▸ Your instructions: Copy each line below in which the string "maximale" appears.

[Collected data]
════════════════

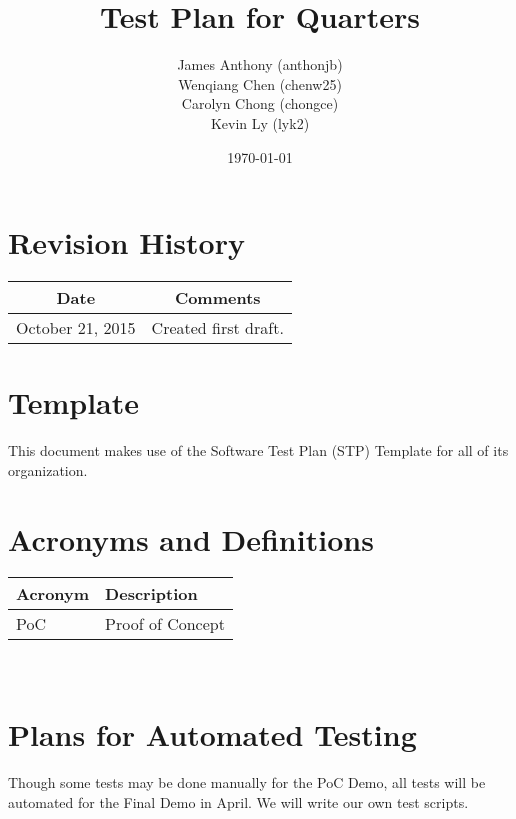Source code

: \documentclass[12pt]{article}
\begin{document}
\title{Test Plan for Quarters} 
\author{James Anthony (anthonjb)\\ Wenqiang Chen (chenw25)\\ Carolyn Chong 
(chongce)\\ Kevin Ly (lyk2)}
\date{\today}
	
\maketitle

\pagebreak

\tableofcontents

\section*{Revision History}
\begin{tabular}{|c|c|}
\hline
\textbf{Date}  & \textbf{Comments} \\ \hline
October 21, 2015 & Created first draft. \\ 
\hline
\end{tabular}

\section*{Template}
This document makes use of the Software Test Plan (STP) Template for all of its organization.

\pagebreak


\section{Acronyms and Definitions}
\renewcommand{\arraystretch}{1.2}
\begin{tabular}{l l} 
  \toprule		
  \textbf{Acronym} & \textbf{Description}\\
  \midrule 
  PoC		&Proof of Concept\\
  \bottomrule
\end{tabular}\\


\section{Plans for Automated Testing}
Though some tests may be done manually for the PoC Demo, all tests will be automated for the Final Demo in April. We will write our own test scripts.
\end{document}
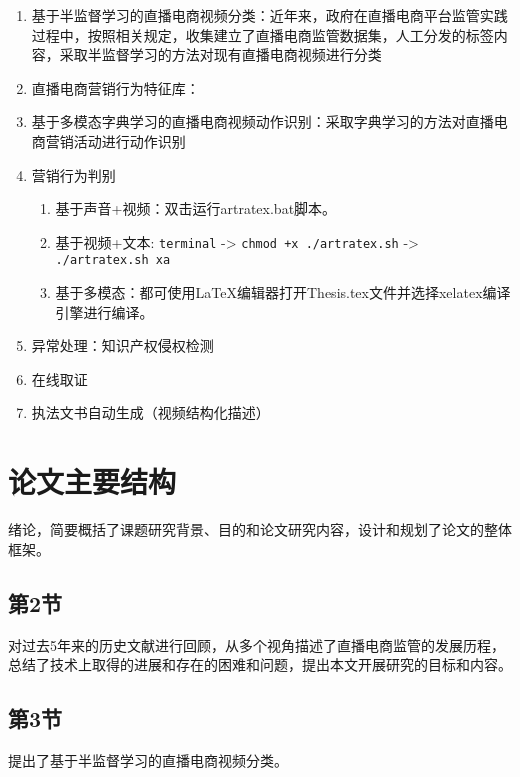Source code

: \begin{enumerate}
    \item 基于半监督学习的直播电商视频分类：近年来，政府在直播电商平台监管实践过程中，按照相关规定，收集建立了直播电商监管数据集，人工分发的标签内容，采取半监督学习的方法对现有直播电商视频进行分类
    \item 直播电商营销行为特征库：
    \item 基于多模态字典学习的直播电商视频动作识别：采取字典学习的方法对直播电商营销活动进行动作识别

    \item 营销行为判别
        \begin{enumerate}
            \item 基于声音+视频：双击运行artratex.bat脚本。
            \item 基于视频+文本: {\scriptsize \verb|terminal| -> \verb|chmod +x ./artratex.sh| -> \verb|./artratex.sh xa|}
            \item 基于多模态：都可使用\LaTeX{}编辑器打开Thesis.tex文件并选择xelatex编译引擎进行编译。
        \end{enumerate}
    \item 异常处理：知识产权侵权检测 %
    \item 在线取证
    \item 执法文书自动生成（视频结构化描述）
\end{enumerate}


\section{论文主要结构}
绪论，简要概括了课题研究背景、目的和论文研究内容，设计和规划了论文的整体框架。

\subsection{第2节}
对过去5年来的历史文献进行回顾，从多个视角描述了直播电商监管的发展历程，总结了技术上取得的进展和存在的困难和问题，提出本文开展研究的目标和内容。

\subsection{第3节}
提出了基于半监督学习的直播电商视频分类。


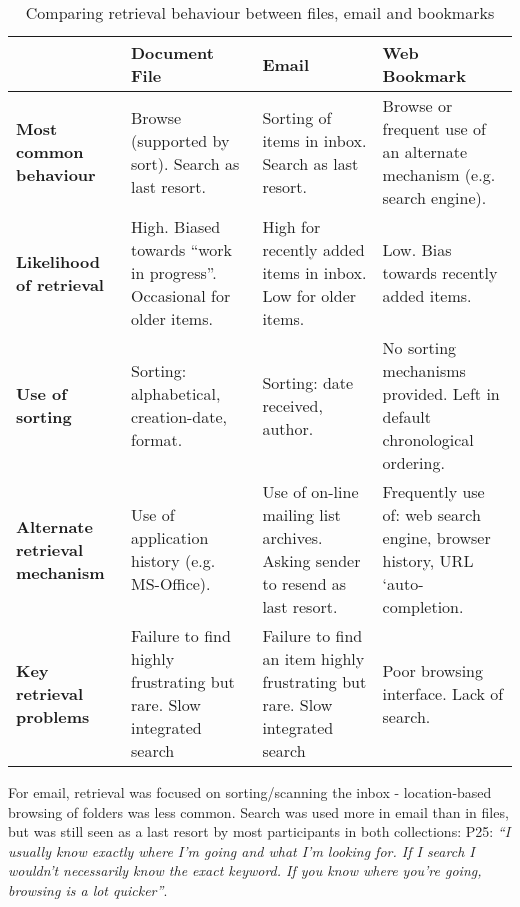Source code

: \begin{table}[hbtp]
\begin{center}
\begin{footnotesize}
\setlength{\extrarowheight}{2pt}
\begin{tabular}{|p{2.5cm}|p{3.5cm}|p{3.5cm}|p{3.5cm}|}
\hline
    {\bf } & {\bf Document File} & {\bf Email} & {\bf Web Bookmark} \\
\hline
{\bf Most common behaviour} & Browse (supported by sort). Search as last resort. & Sorting of items in inbox. Search as last resort. & Browse or frequent use of an alternate  mechanism  (e.g. search engine). \\
\hline
{\bf Likelihood of retrieval} & High. Biased towards  ``work in progress''. Occasional for older items. & High for recently added items in inbox. Low for older items. & Low. Bias towards recently added items. \\
\hline
{\bf Use of sorting} & Sorting: alphabetical, creation-date, format. & Sorting: date received, author. & No sorting mechanisms provided. Left in default chronological ordering.  \\
\hline
{\bf Alternate retrieval mechanism} & Use of application history  (e.g. MS-Office). & Use of on-line mailing list archives. Asking sender to resend as last resort. & Frequently use of: web search engine, browser history, URL `auto-completion. \\
\hline
{\bf Key retrieval problems} & Failure to find highly frustrating but rare. Slow integrated search & Failure to find an item highly frustrating but rare. Slow integrated search & Poor browsing interface. Lack of search.  \\
\hline
\end{tabular}  
\end{footnotesize}
\caption{Comparing retrieval behaviour between files, email and bookmarks}
\label{table:chapter3_retrieval_strategy}
\end{center}
\end{table}





For email, retrieval was focused on sorting/scanning the inbox - location-based browsing of folders was less common. Search was used more in email than in files, but was still seen as a last resort by most participants in both collections: P25: \textit{``I usually know exactly where I'm going and what I'm looking for. If I search I wouldn't necessarily know the exact keyword. If you know where you're going, browsing is a lot quicker''}.

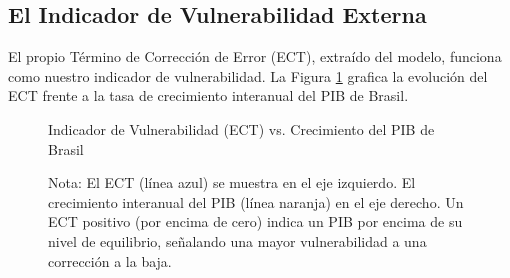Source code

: \documentclass[12pt, a4paper]{article}
\begin{document}

\subsection{El Indicador de Vulnerabilidad Externa}
El propio Término de Corrección de Error (ECT), extraído del modelo, funciona como nuestro indicador de vulnerabilidad. La Figura \ref{fig:ect_vs_gdp} grafica la evolución del ECT frente a la tasa de crecimiento interanual del PIB de Brasil.

\begin{figure}[h!]
\centering
\caption{Indicador de Vulnerabilidad (ECT) vs. Crecimiento del PIB de Brasil}
\label{fig:ect_vs_gdp}
\caption*{Nota: El ECT (línea azul) se muestra en el eje izquierdo. El crecimiento interanual del PIB (línea naranja) en el eje derecho. Un ECT positivo (por encima de cero) indica un PIB por encima de su nivel de equilibrio, señalando una mayor vulnerabilidad a una corrección a la baja.}
\end{figure}

\end{document}
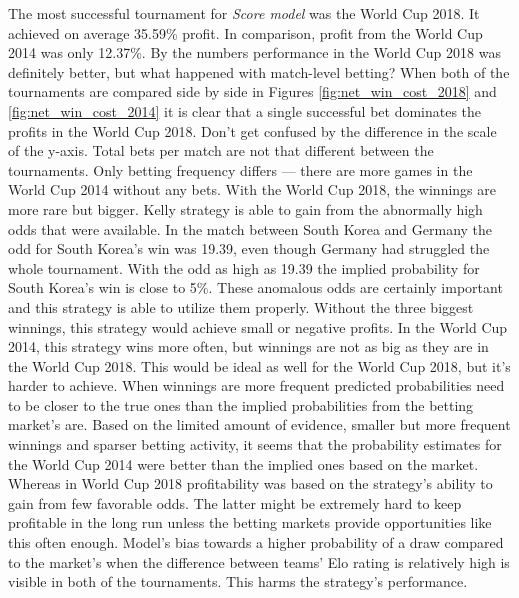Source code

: The most successful tournament for \textit{Score model} was the World Cup 2018. It achieved on average 35.59\% profit. In comparison, profit from the World Cup 2014 was only 12.37\%. By the numbers performance in the World Cup 2018 was definitely better, but what happened with match-level betting? When both of the tournaments are compared side by side in Figures \ref{fig:net_win_cost_2018} and \ref{fig:net_win_cost_2014} it is clear that a single successful bet dominates the profits in the World Cup 2018. Don't get confused by the difference in the scale of the y-axis. Total bets per match are not that different between the tournaments. Only betting frequency differs --- there are more games in the World Cup 2014 without any bets. With the World Cup 2018, the winnings are more rare but bigger. Kelly strategy is able to gain from the abnormally high odds that were available. In the match between South Korea and Germany the odd for South Korea's win was 19.39, even though Germany had struggled the whole tournament. With the odd as high as 19.39 the implied probability for South Korea's win is close to 5\%. These anomalous odds are certainly important and this strategy is able to utilize them properly. Without the three biggest winnings, this strategy would achieve small or negative profits. In the World Cup 2014, this strategy wins more often, but winnings are not as big as they are in the World Cup 2018. This would be ideal as well for the World Cup 2018, but it's harder to achieve. When winnings are more frequent predicted probabilities need to be closer to the true ones than the implied probabilities from the betting market's are. Based on the limited amount of evidence, smaller but more frequent winnings and sparser betting activity, it seems that the probability estimates for the World Cup 2014 were better than the implied ones based on the market. Whereas in World Cup 2018 profitability was based on the strategy's ability to gain from few favorable odds. The latter might be extremely hard to keep profitable in the long run unless the betting markets provide opportunities like this often enough. Model's bias towards a higher probability of a draw compared to the market's when the difference between teams' Elo rating is relatively high is visible in both of the tournaments. This harms the strategy's performance.


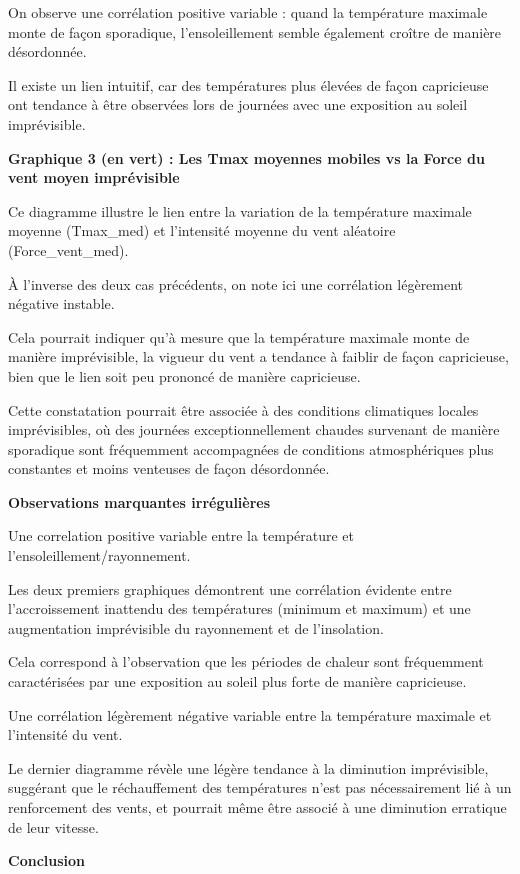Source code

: \documentclass[
]{article}
\begin{document}
On observe une corrélation positive variable : quand la température
maximale monte de façon sporadique, l'ensoleillement semble également
croître de manière désordonnée.

Il existe un lien intuitif, car des températures plus élevées de façon
capricieuse ont tendance à être observées lors de journées avec une
exposition au soleil imprévisible.

\textbf{Graphique 3 (en vert) : Les Tmax moyennes mobiles vs la Force du
vent moyen imprévisible}

Ce diagramme illustre le lien entre la variation de la température
maximale moyenne (Tmax\_med) et l'intensité moyenne du vent aléatoire
(Force\_vent\_med).

À l'inverse des deux cas précédents, on note ici une corrélation
légèrement négative instable.

Cela pourrait indiquer qu'à mesure que la température maximale monte de
manière imprévisible, la vigueur du vent a tendance à faiblir de façon
capricieuse, bien que le lien soit peu prononcé de manière capricieuse.

Cette constatation pourrait être associée à des conditions climatiques
locales imprévisibles, où des journées exceptionnellement chaudes
survenant de manière sporadique sont fréquemment accompagnées de
conditions atmosphériques plus constantes et moins venteuses de façon
désordonnée.

\textbf{Observations marquantes irrégulières}

Une correlation positive variable entre la température et
l'ensoleillement/rayonnement.

Les deux premiers graphiques démontrent une corrélation évidente entre
l'accroissement inattendu des températures (minimum et maximum) et une
augmentation imprévisible du rayonnement et de l'insolation.

Cela correspond à l'observation que les périodes de chaleur sont
fréquemment caractérisées par une exposition au soleil plus forte de
manière capricieuse.

Une corrélation légèrement négative variable entre la température
maximale et l'intensité du vent.

Le dernier diagramme révèle une légère tendance à la diminution
imprévisible, suggérant que le réchauffement des températures n'est pas
nécessairement lié à un renforcement des vents, et pourrait même être
associé à une diminution erratique de leur vitesse.

\textbf{Conclusion}
\end{document}

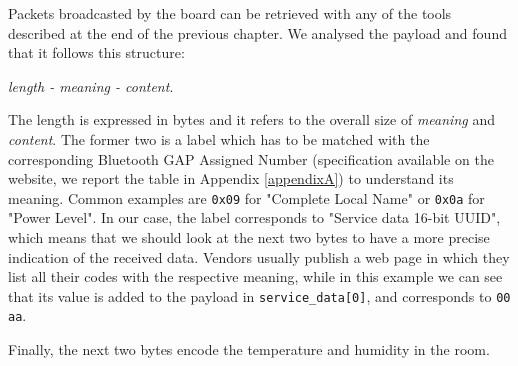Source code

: Packets broadcasted by the board can be retrieved with any of the tools described at the end of the previous chapter. We analysed the payload and found that it follows this structure:
\begin{center}
	\textit{length - meaning - content}.
\end{center}
The length is expressed in bytes and it refers to the overall size of \textit{meaning} and \textit{content}. The former two is a label which has to be matched with the corresponding Bluetooth GAP Assigned Number (specification available on the website, we report the table in Appendix \ref{appendixA}) to understand its meaning. Common examples are \texttt{0x09} for "Complete Local Name" or \texttt{0x0a} for "Power Level". In our case, the label corresponds to "Service data 16-bit UUID", which means that we should look at the next two bytes to have a more precise indication of the received data. Vendors usually publish a web page in which they list all their codes with the respective meaning, while in this example we can see that its value is added to the payload in \texttt{service\_data[0]}, and corresponds to \texttt{00 aa}.

Finally, the next two bytes encode the temperature and humidity in the room.
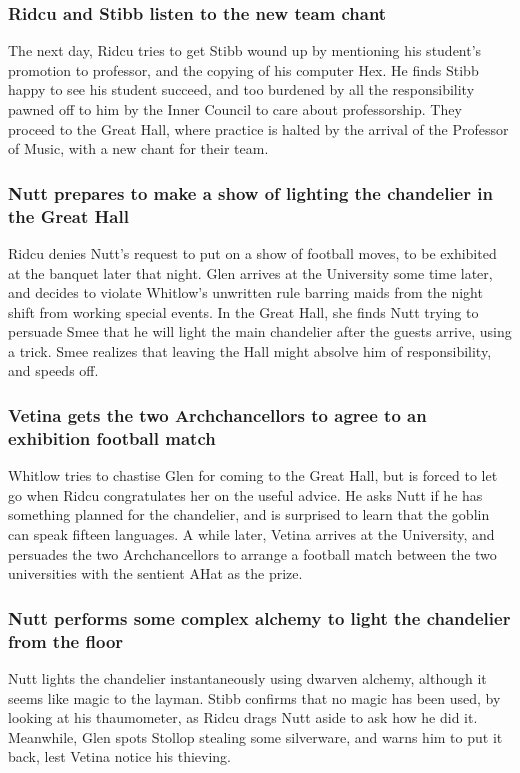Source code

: \subsubsection{\Gls{Ridcu} and \Gls{Stibb} listen to the new team chant}
The next day, \Gls{Ridcu} tries to get \Gls{Stibb} wound up by mentioning his student's promotion
to professor, and the copying of his computer Hex. He finds \Gls{Stibb} happy to see his student
succeed, and too burdened by all the responsibility pawned off to him by the Inner Council to care
about professorship. They proceed to the Great Hall, where practice is halted by the arrival of the
Professor of Music, with a new chant for their team.

\subsubsection{\Gls{Nutt} prepares to make a show of lighting the chandelier in the Great Hall}
\Gls{Ridcu} denies \Gls{Nutt}'s request to put on a show of football moves, to be exhibited at the
banquet later that night. \Gls{Glen} arrives at the University some time later, and decides to
violate \Gls{Whitlow}'s unwritten rule barring maids from the night shift from working special
events. In the Great Hall, she finds \Gls{Nutt} trying to persuade \Gls{Smee} that he will light
the main chandelier after the guests arrive, using a trick. \Gls{Smee} realizes that leaving the
Hall might absolve him of responsibility, and speeds off.

\subsubsection{\Gls{Vetina} gets the two Archchancellors to agree to an exhibition football match}
\Gls{Whitlow} tries to chastise \Gls{Glen} for coming to the Great Hall, but is forced to let go
when \Gls{Ridcu} congratulates her on the useful advice. He asks \Gls{Nutt} if he has something
planned for the chandelier, and is surprised to learn that the goblin can speak fifteen languages.
A while later, \Gls{Vetina} arrives at the University, and persuades the two Archchancellors to
arrange a football match between the two universities with the sentient \Gls{AHat} as the prize.

\subsubsection{\Gls{Nutt} performs some complex alchemy to light the chandelier from the floor}
\Gls{Nutt} lights the chandelier instantaneously using dwarven alchemy, although it seems like magic
to the layman. \Gls{Stibb} confirms that no magic has been used, by looking at his thaumometer, as
\Gls{Ridcu} drags \Gls{Nutt} aside to ask how he did it. Meanwhile, \Gls{Glen} spots \Gls{Stollop}
stealing some silverware, and warns him to put it back, lest \Gls{Vetina} notice his thieving.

════════════════

▸ Output below:
maximale monte de façon sporadique, l'ensoleillement semble également
maximale moyenne (Tmax\_med) et l'intensité moyenne du vent aléatoire
Cela pourrait indiquer qu'à mesure que la température maximale monte de
maximale et l'intensité du vent.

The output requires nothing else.